### [Exercise]
Exactly the lines from the opening of the records through the line containing "La calidad de los" should be copied, with both included.

[[ The data open ]]

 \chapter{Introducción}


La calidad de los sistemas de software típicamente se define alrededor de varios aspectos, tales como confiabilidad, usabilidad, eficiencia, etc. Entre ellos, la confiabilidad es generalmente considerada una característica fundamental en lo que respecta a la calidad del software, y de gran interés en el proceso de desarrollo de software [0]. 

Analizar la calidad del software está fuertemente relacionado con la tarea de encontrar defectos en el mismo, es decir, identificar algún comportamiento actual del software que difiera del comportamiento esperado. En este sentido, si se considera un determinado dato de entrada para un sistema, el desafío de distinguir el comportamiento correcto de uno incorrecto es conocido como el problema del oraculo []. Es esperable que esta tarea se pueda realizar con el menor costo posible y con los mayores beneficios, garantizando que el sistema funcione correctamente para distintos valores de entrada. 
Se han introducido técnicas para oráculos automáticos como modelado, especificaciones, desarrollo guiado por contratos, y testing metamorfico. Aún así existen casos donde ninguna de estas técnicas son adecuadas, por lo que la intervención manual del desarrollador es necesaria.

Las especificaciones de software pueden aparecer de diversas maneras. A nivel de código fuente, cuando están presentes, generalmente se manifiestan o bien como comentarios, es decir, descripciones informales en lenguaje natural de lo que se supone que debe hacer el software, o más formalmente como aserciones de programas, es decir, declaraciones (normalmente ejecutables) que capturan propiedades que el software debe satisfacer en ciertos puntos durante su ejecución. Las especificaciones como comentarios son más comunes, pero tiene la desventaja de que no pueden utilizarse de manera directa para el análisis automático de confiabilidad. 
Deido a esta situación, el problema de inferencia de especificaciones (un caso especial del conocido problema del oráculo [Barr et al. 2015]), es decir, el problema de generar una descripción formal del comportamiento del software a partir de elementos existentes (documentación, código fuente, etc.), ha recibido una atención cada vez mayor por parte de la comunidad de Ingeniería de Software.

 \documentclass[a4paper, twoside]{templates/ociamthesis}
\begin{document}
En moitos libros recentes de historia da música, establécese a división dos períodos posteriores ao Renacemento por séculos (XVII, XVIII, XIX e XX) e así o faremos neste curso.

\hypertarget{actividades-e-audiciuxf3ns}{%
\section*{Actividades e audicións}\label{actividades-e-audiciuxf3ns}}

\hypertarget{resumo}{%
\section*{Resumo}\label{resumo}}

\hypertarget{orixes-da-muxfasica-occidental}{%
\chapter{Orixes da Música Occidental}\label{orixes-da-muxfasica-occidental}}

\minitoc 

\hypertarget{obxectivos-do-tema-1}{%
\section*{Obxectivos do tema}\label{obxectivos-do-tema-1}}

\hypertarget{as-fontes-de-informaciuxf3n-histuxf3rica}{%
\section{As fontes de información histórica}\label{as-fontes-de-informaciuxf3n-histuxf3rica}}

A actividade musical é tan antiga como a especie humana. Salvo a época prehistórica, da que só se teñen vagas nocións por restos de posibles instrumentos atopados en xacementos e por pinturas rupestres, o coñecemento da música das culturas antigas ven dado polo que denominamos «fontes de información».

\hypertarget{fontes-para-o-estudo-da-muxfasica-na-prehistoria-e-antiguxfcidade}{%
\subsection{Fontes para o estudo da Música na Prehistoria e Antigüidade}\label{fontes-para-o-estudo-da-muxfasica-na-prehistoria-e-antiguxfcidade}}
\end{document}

[[ The data closed ]]

### [Task result]
 \chapter{Introducción}


La calidad de los sistemas de software típicamente se define alrededor de varios aspectos, tales como confiabilidad, usabilidad, eficiencia, etc. Entre ellos, la confiabilidad es generalmente considerada una característica fundamental en lo que respecta a la calidad del software, y de gran interés en el proceso de desarrollo de software [0]. 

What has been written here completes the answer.